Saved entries
------------

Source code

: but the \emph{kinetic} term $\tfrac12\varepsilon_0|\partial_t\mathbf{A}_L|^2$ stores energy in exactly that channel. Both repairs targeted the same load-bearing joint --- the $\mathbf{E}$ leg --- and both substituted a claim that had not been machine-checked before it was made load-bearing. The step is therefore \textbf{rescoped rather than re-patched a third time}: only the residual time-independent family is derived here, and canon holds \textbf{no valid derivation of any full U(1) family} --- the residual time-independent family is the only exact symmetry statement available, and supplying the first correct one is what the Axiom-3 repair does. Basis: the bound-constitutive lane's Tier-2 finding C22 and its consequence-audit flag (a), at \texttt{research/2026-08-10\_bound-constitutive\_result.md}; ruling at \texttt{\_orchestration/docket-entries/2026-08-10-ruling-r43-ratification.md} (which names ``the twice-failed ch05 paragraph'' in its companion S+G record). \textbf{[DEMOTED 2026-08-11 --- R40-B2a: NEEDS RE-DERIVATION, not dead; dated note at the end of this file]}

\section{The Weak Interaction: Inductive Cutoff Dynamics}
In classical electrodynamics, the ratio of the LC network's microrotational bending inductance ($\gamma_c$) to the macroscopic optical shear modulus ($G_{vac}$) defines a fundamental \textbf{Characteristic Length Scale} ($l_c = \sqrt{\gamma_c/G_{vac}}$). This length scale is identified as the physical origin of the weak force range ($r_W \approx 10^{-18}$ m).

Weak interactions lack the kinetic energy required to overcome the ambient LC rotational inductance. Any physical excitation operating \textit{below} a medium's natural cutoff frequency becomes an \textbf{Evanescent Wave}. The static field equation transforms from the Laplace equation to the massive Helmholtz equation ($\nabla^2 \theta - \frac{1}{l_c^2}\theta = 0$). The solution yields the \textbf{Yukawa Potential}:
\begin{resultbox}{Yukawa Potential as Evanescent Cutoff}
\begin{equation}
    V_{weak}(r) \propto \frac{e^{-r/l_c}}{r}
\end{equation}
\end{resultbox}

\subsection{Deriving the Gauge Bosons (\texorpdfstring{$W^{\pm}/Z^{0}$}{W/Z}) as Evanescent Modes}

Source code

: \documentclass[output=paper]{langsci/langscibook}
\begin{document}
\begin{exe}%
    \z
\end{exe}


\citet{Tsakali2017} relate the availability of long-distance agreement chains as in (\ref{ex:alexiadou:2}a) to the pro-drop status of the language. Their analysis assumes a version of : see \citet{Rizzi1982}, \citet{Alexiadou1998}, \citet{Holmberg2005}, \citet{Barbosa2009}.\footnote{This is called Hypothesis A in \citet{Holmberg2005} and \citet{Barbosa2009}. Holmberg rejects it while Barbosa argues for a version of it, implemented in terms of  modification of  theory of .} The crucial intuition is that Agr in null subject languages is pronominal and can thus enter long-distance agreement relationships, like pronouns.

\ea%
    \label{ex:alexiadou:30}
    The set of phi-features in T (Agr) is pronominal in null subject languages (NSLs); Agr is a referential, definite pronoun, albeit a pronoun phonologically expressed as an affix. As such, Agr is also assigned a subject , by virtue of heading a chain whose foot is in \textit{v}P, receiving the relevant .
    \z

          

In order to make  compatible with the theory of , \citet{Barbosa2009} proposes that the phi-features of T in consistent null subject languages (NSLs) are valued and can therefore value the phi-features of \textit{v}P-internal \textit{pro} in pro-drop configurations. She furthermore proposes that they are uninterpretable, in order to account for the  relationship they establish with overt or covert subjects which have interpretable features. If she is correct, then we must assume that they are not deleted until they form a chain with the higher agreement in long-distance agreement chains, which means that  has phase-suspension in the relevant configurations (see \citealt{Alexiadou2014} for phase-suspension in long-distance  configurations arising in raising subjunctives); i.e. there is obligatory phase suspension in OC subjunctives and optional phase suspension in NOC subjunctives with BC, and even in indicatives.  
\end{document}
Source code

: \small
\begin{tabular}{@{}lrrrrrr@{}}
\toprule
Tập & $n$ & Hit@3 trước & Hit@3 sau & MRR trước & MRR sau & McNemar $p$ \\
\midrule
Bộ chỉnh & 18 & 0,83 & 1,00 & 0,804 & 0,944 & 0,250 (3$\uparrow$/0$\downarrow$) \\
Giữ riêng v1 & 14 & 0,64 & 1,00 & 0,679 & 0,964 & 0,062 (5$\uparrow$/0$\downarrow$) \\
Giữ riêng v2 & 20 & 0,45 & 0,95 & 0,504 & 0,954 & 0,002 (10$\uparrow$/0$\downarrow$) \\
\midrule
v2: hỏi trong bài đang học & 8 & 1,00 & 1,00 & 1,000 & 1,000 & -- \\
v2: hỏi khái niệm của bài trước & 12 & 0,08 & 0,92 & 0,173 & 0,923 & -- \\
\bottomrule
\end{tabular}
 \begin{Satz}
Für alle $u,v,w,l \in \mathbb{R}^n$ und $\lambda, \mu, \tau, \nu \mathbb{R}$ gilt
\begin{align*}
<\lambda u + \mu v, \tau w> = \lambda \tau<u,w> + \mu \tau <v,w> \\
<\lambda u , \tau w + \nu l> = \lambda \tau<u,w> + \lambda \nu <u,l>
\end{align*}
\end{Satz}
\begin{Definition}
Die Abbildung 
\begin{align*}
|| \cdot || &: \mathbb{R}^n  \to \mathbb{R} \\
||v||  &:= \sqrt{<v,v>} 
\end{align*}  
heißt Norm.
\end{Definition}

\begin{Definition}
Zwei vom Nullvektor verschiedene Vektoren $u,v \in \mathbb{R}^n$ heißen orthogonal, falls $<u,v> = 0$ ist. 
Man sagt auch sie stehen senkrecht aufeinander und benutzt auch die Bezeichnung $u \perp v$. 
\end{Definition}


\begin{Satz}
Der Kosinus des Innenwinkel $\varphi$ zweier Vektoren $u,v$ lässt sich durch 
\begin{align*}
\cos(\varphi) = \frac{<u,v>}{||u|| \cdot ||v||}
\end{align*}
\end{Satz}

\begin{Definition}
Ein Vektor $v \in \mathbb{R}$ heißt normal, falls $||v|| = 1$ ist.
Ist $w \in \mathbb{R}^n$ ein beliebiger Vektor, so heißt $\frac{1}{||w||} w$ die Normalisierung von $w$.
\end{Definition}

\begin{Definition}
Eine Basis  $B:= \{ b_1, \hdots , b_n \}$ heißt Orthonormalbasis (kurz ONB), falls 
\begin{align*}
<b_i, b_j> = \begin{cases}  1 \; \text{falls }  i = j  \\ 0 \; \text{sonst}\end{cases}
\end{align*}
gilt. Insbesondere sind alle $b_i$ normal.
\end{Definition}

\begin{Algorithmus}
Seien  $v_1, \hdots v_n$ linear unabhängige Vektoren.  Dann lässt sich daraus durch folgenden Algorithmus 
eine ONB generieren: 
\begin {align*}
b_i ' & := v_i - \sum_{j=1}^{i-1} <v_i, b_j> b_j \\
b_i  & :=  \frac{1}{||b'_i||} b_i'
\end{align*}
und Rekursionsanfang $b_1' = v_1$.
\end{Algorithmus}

------------

In full and without alteration, write out the data above.

Source code

: but the \emph{kinetic} term $\tfrac12\varepsilon_0|\partial_t\mathbf{A}_L|^2$ stores energy in exactly that channel. Both repairs targeted the same load-bearing joint --- the $\mathbf{E}$ leg --- and both substituted a claim that had not been machine-checked before it was made load-bearing. The step is therefore \textbf{rescoped rather than re-patched a third time}: only the residual time-independent family is derived here, and canon holds \textbf{no valid derivation of any full U(1) family} --- the residual time-independent family is the only exact symmetry statement available, and supplying the first correct one is what the Axiom-3 repair does. Basis: the bound-constitutive lane's Tier-2 finding C22 and its consequence-audit flag (a), at \texttt{research/2026-08-10\_bound-constitutive\_result.md}; ruling at \texttt{\_orchestration/docket-entries/2026-08-10-ruling-r43-ratification.md} (which names ``the twice-failed ch05 paragraph'' in its companion S+G record). \textbf{[DEMOTED 2026-08-11 --- R40-B2a: NEEDS RE-DERIVATION, not dead; dated note at the end of this file]}

\section{The Weak Interaction: Inductive Cutoff Dynamics}
In classical electrodynamics, the ratio of the LC network's microrotational bending inductance ($\gamma_c$) to the macroscopic optical shear modulus ($G_{vac}$) defines a fundamental \textbf{Characteristic Length Scale} ($l_c = \sqrt{\gamma_c/G_{vac}}$). This length scale is identified as the physical origin of the weak force range ($r_W \approx 10^{-18}$ m).

Weak interactions lack the kinetic energy required to overcome the ambient LC rotational inductance. Any physical excitation operating \textit{below} a medium's natural cutoff frequency becomes an \textbf{Evanescent Wave}. The static field equation transforms from the Laplace equation to the massive Helmholtz equation ($\nabla^2 \theta - \frac{1}{l_c^2}\theta = 0$). The solution yields the \textbf{Yukawa Potential}:
\begin{resultbox}{Yukawa Potential as Evanescent Cutoff}
\begin{equation}
    V_{weak}(r) \propto \frac{e^{-r/l_c}}{r}
\end{equation}
\end{resultbox}

\subsection{Deriving the Gauge Bosons (\texorpdfstring{$W^{\pm}/Z^{0}$}{W/Z}) as Evanescent Modes}

Source code

: \documentclass[output=paper]{langsci/langscibook}
\begin{document}
\begin{exe}%
    \z
\end{exe}


\citet{Tsakali2017} relate the availability of long-distance agreement chains as in (\ref{ex:alexiadou:2}a) to the pro-drop status of the language. Their analysis assumes a version of : see \citet{Rizzi1982}, \citet{Alexiadou1998}, \citet{Holmberg2005}, \citet{Barbosa2009}.\footnote{This is called Hypothesis A in \citet{Holmberg2005} and \citet{Barbosa2009}. Holmberg rejects it while Barbosa argues for a version of it, implemented in terms of  modification of  theory of .} The crucial intuition is that Agr in null subject languages is pronominal and can thus enter long-distance agreement relationships, like pronouns.

\ea%
    \label{ex:alexiadou:30}
    The set of phi-features in T (Agr) is pronominal in null subject languages (NSLs); Agr is a referential, definite pronoun, albeit a pronoun phonologically expressed as an affix. As such, Agr is also assigned a subject , by virtue of heading a chain whose foot is in \textit{v}P, receiving the relevant .
    \z

          

In order to make  compatible with the theory of , \citet{Barbosa2009} proposes that the phi-features of T in consistent null subject languages (NSLs) are valued and can therefore value the phi-features of \textit{v}P-internal \textit{pro} in pro-drop configurations. She furthermore proposes that they are uninterpretable, in order to account for the  relationship they establish with overt or covert subjects which have interpretable features. If she is correct, then we must assume that they are not deleted until they form a chain with the higher agreement in long-distance agreement chains, which means that  has phase-suspension in the relevant configurations (see \citealt{Alexiadou2014} for phase-suspension in long-distance  configurations arising in raising subjunctives); i.e. there is obligatory phase suspension in OC subjunctives and optional phase suspension in NOC subjunctives with BC, and even in indicatives.  
\end{document}
Source code

: \small
\begin{tabular}{@{}lrrrrrr@{}}
\toprule
Tập & $n$ & Hit@3 trước & Hit@3 sau & MRR trước & MRR sau & McNemar $p$ \\
\midrule
Bộ chỉnh & 18 & 0,83 & 1,00 & 0,804 & 0,944 & 0,250 (3$\uparrow$/0$\downarrow$) \\
Giữ riêng v1 & 14 & 0,64 & 1,00 & 0,679 & 0,964 & 0,062 (5$\uparrow$/0$\downarrow$) \\
Giữ riêng v2 & 20 & 0,45 & 0,95 & 0,504 & 0,954 & 0,002 (10$\uparrow$/0$\downarrow$) \\
\midrule
v2: hỏi trong bài đang học & 8 & 1,00 & 1,00 & 1,000 & 1,000 & -- \\
v2: hỏi khái niệm của bài trước & 12 & 0,08 & 0,92 & 0,173 & 0,923 & -- \\
\bottomrule
\end{tabular}
 \begin{Satz}
Für alle $u,v,w,l \in \mathbb{R}^n$ und $\lambda, \mu, \tau, \nu \mathbb{R}$ gilt
\begin{align*}
<\lambda u + \mu v, \tau w> = \lambda \tau<u,w> + \mu \tau <v,w> \\
<\lambda u , \tau w + \nu l> = \lambda \tau<u,w> + \lambda \nu <u,l>
\end{align*}
\end{Satz}
\begin{Definition}
Die Abbildung 
\begin{align*}
|| \cdot || &: \mathbb{R}^n  \to \mathbb{R} \\
||v||  &:= \sqrt{<v,v>} 
\end{align*}  
heißt Norm.
\end{Definition}

\begin{Definition}
Zwei vom Nullvektor verschiedene Vektoren $u,v \in \mathbb{R}^n$ heißen orthogonal, falls $<u,v> = 0$ ist. 
Man sagt auch sie stehen senkrecht aufeinander und benutzt auch die Bezeichnung $u \perp v$. 
\end{Definition}


\begin{Satz}
Der Kosinus des Innenwinkel $\varphi$ zweier Vektoren $u,v$ lässt sich durch 
\begin{align*}
\cos(\varphi) = \frac{<u,v>}{||u|| \cdot ||v||}
\end{align*}
\end{Satz}

\begin{Definition}
Ein Vektor $v \in \mathbb{R}$ heißt normal, falls $||v|| = 1$ ist.
Ist $w \in \mathbb{R}^n$ ein beliebiger Vektor, so heißt $\frac{1}{||w||} w$ die Normalisierung von $w$.
\end{Definition}

\begin{Definition}
Eine Basis  $B:= \{ b_1, \hdots , b_n \}$ heißt Orthonormalbasis (kurz ONB), falls 
\begin{align*}
<b_i, b_j> = \begin{cases}  1 \; \text{falls }  i = j  \\ 0 \; \text{sonst}\end{cases}
\end{align*}
gilt. Insbesondere sind alle $b_i$ normal.
\end{Definition}

\begin{Algorithmus}
Seien  $v_1, \hdots v_n$ linear unabhängige Vektoren.  Dann lässt sich daraus durch folgenden Algorithmus 
eine ONB generieren: 
\begin {align*}
b_i ' & := v_i - \sum_{j=1}^{i-1} <v_i, b_j> b_j \\
b_i  & :=  \frac{1}{||b'_i||} b_i'
\end{align*}
und Rekursionsanfang $b_1' = v_1$.
\end{Algorithmus}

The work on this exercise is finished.